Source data
━━━━━━━━━━

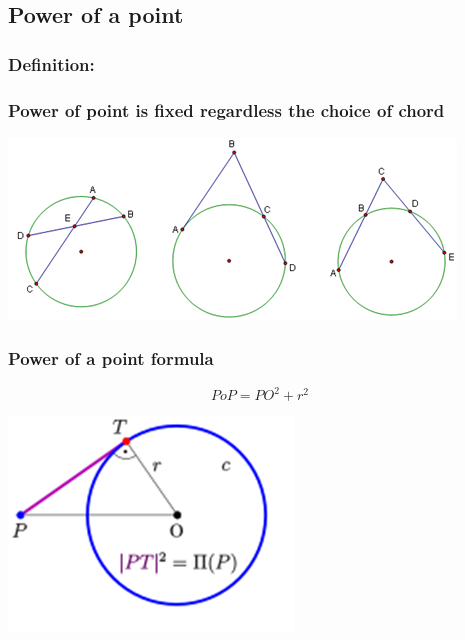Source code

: \documentclass{article}
\begin{document}
\vspace{100px}

\subsection{Power of a point}

\subsubsection{Definition:}

\vspace{20px}

\subsubsection{Power of point is fixed regardless the choice of chord}

\includegraphics[scale=1.2]{Picture13.png}

\pagebreak

\subsubsection{Power of a point formula}

\[PoP = {PO}^2+r^2\]

\begin{center}
\includegraphics{Picture14.png}
\end{center}
\end{document}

━━━━━━━━━━

▶ **TASK DIRECTIONS**
Where a line above includes "includegraphics", copy that line.

▶ **OUTPUT OF THE TASK**
\includegraphics[scale=1.2]{Picture13.png}
\includegraphics{Picture14.png}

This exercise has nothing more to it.